Action item:
Write out every line below that contains "function".

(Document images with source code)
◇ ◇ ◇ ◇ ◇ ◇ ◇
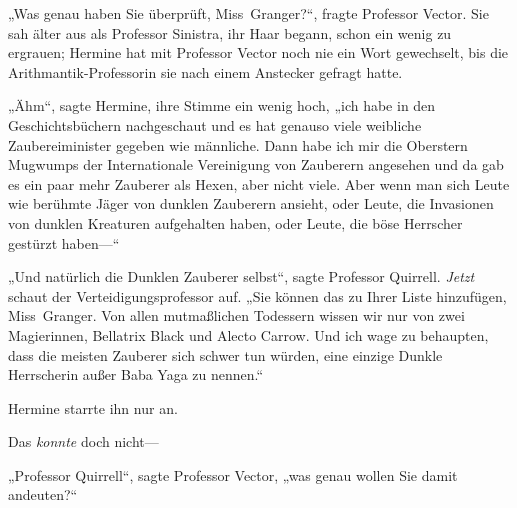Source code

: „Was genau haben Sie überprüft, Miss~Granger?“, fragte Professor Vector. Sie sah älter aus als Professor Sinistra, ihr Haar begann, schon ein wenig zu ergrauen; Hermine hat mit Professor Vector noch nie ein Wort gewechselt, bis die Arithmantik-Professorin sie nach einem Anstecker gefragt hatte.

„Ähm“, sagte Hermine, ihre Stimme ein wenig hoch, „ich habe in den Geschichtsbüchern nachgeschaut und es hat genauso viele weibliche Zaubereiminister gegeben wie männliche. Dann habe ich mir die Oberstern Mugwumps der Internationale Vereinigung von Zauberern angesehen und da gab es ein paar mehr Zauberer als Hexen, aber nicht viele. Aber wenn man sich Leute wie berühmte Jäger von dunklen Zauberern ansieht, oder Leute, die Invasionen von dunklen Kreaturen aufgehalten haben, oder Leute, die böse Herrscher gestürzt haben—“

„Und natürlich die Dunklen Zauberer selbst“, sagte Professor Quirrell. \emph{Jetzt} schaut der Verteidigungsprofessor auf. „Sie können das zu Ihrer Liste hinzufügen, Miss~Granger. Von allen mutmaßlichen Todessern wissen wir nur von zwei Magierinnen, Bellatrix Black und Alecto Carrow. Und ich wage zu behaupten, dass die meisten Zauberer sich schwer tun würden, eine einzige Dunkle Herrscherin außer Baba Yaga zu nennen.“

Hermine starrte ihn nur an.

Das \emph{konnte} doch nicht—

„Professor Quirrell“, sagte Professor Vector, „was genau wollen Sie damit andeuten?“

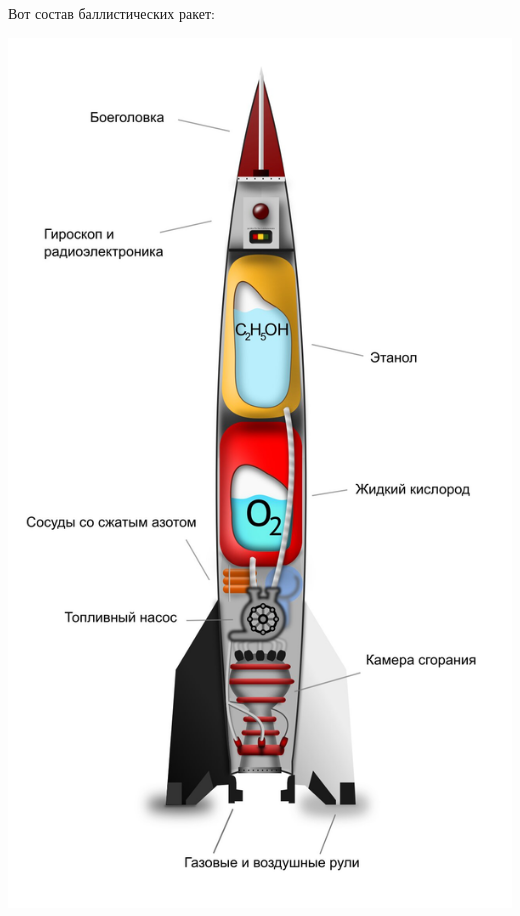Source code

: \documentclass[a4paper, 12pt]{report}
\begin{document}
\clearpage
\textrm{Вот состав баллистических ракет: }
\begin{flushright}
    \includegraphics[scale=0.25]{пример_баллистической_ракеты}
    \label{Рис. 2. Состав баллистической ракеты}
\end{flushright}
\end{document}
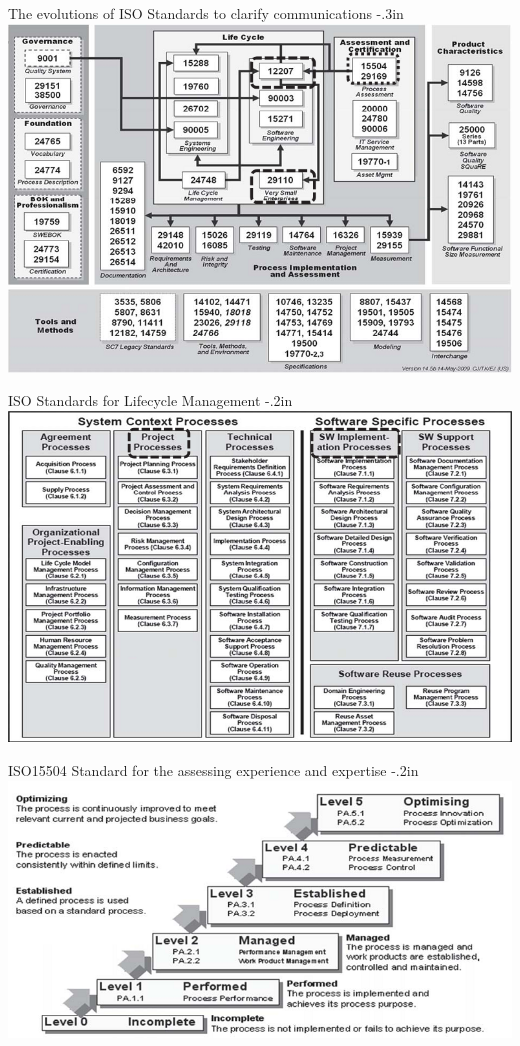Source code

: \begin{frame}{The evolutions of ISO Standards to clarify communications}
\kern -.3in
\includegraphics[width=.9\textwidth]{isohistory.png}
\end{frame}

\begin{frame}{ISO Standards for Lifecycle Management}
\kern -.2in
\includegraphics[width=.85\textwidth]{isolifecycle.png}
\end{frame}

\begin{frame}{ISO15504 Standard for the assessing experience and expertise}
\kern -.2in
\includegraphics[width=.85\textwidth]{15504.png}
\end{frame}

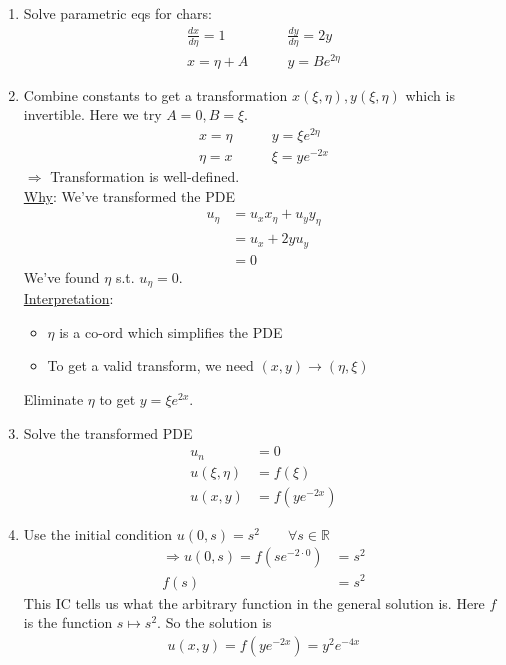 \documentclass[12pt, letterpaper]{article}
\begin{document}
\begin{enumerate}
    \item Solve parametric eqs for chars:
    \begin{align*}
        \frac{dx}{d\eta} = 1 &\qquad \frac{dy}{d\eta} = 2y \\
        x = \eta + A &\qquad y = Be^{2\eta}
    \end{align*}
    \item Combine constants to get a transformation $x(\xi, \eta), y(\xi,\eta)$ which is 
    invertible. Here we try $A = 0, B = \xi$.
    \begin{align*}
        x = \eta &\qquad y = \xi e^{2\eta} \\
        \eta = x &\qquad \xi = ye^{-2x}
    \end{align*}
    $\Rightarrow$ Transformation is well-defined. \\
    \underline{Why}: We've transformed the PDE 
    \begin{align*}
        u_\eta &= u_x x_\eta + u_y y_\eta \\
        &= u_x + 2yu_y \\
        &= 0
    \end{align*}
    We've found $\eta$ s.t. $u_\eta = 0$. \\
    \underline{Interpretation}:
    \begin{itemize}
        \item $\eta$ is a co-ord which simplifies the PDE 
        \item To get a valid transform, we need $(x,y)\rightarrow (\eta,\xi)$
    \end{itemize}
    Eliminate $\eta$ to get $y = \xi e^{2x}$.
    \item Solve the transformed PDE
    \begin{align*}
        u_n &= 0 \\
        u(\xi, \eta) &= f(\xi) \\
        u(x,y) &= f(ye^{-2x})
    \end{align*}
    \item Use the initial condition $u(0,s) = s^2 \qquad \forall s \in \mathbb{R}$
    \begin{align*}
        \Rightarrow u(0,s) = f(se^{-2\cdot 0}) &= s^2 \\
        f(s) &= s^2
    \end{align*}
    This IC tells us what the arbitrary function in the general solution is. Here $f$ is the 
    function $s \mapsto s^2$. So the solution is 
    \begin{align*}
        u(x,y) = f(ye^{-2x}) = y^2e^{-4x}
    \end{align*}
\end{enumerate}
\end{document}
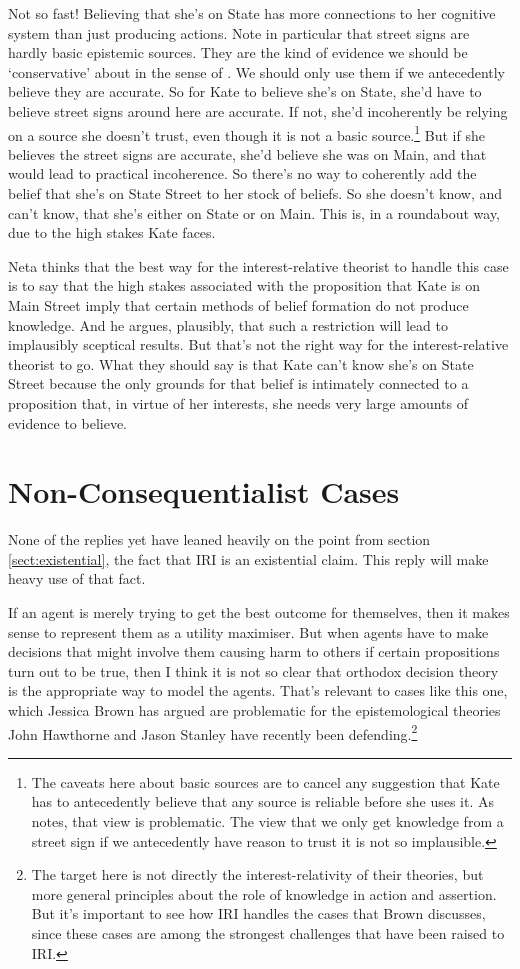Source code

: \documentclass[oneside, a4paper]{book}
\begin{document}
Not so fast! Believing that she's on State has more connections to her cognitive system than just producing actions. Note in particular that street signs are hardly basic epistemic sources. They are the kind of evidence we should be `conservative' about in the sense of \cite{Pryor2004-PRYWWW}. We should only use them if we antecedently believe they are accurate. So for Kate to believe she's on State, she'd have to believe street signs around here are accurate. If not, she'd incoherently be relying on a source she doesn't trust, even though it is not a basic source.\footnote{The caveats here about basic sources are to cancel any suggestion that Kate has to antecedently believe that any source is reliable before she uses it. As \cite{Pryor2000-PRYTSA} notes, that view is problematic. The view that we only get knowledge from a street sign if we antecedently have reason to trust it is not so implausible.} But if she believes the street signs are accurate, she'd believe she was on Main, and that would lead to practical incoherence. So there's no way to coherently add the belief that she's on State Street to her stock of beliefs. So she doesn't know, and can't know, that she's either on State or on Main. This is, in a roundabout way, due to the high stakes Kate faces.

Neta thinks that the best way for the interest-relative theorist to handle this case is to say that the high stakes associated with the proposition that Kate is on Main Street imply that certain methods of belief formation do not produce knowledge. And he argues, plausibly, that such a restriction will lead to implausibly sceptical results. But that's not the right way for the interest-relative theorist to go. What they should say is that Kate can't know she's on State Street because the only grounds for that belief is intimately connected to a proposition that, in virtue of her interests, she needs very large amounts of evidence to believe.

\section{Non-Consequentialist Cases}
None of the replies yet have leaned heavily on the point from section \ref{sect:existential}, the fact that IRI is an existential claim. This reply will make heavy use of that fact.

If an agent is merely trying to get the best outcome for themselves, then it makes sense to represent them as a utility maximiser. But when agents have to make decisions that might involve them causing harm to others if certain propositions turn out to be true, then I think it is not so clear that orthodox decision theory is the appropriate way to model the agents. That's relevant to cases like this one, which Jessica Brown has argued are problematic for the epistemological theories John Hawthorne and Jason Stanley have recently been defending.\footnote{The target here is not directly the interest-relativity of their theories, but more general principles about the role of knowledge in action and assertion. But it's important to see how IRI handles the cases that Brown discusses, since these cases are among the strongest challenges that have been raised to IRI.}
\end{document}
◇ ◇ ◇ ◇ ◇ ◇ ◇
Answer box:
    This IC tells us what the arbitrary function in the general solution is. Here $f$ is the 
    function $s \mapsto s^2$. So the solution is 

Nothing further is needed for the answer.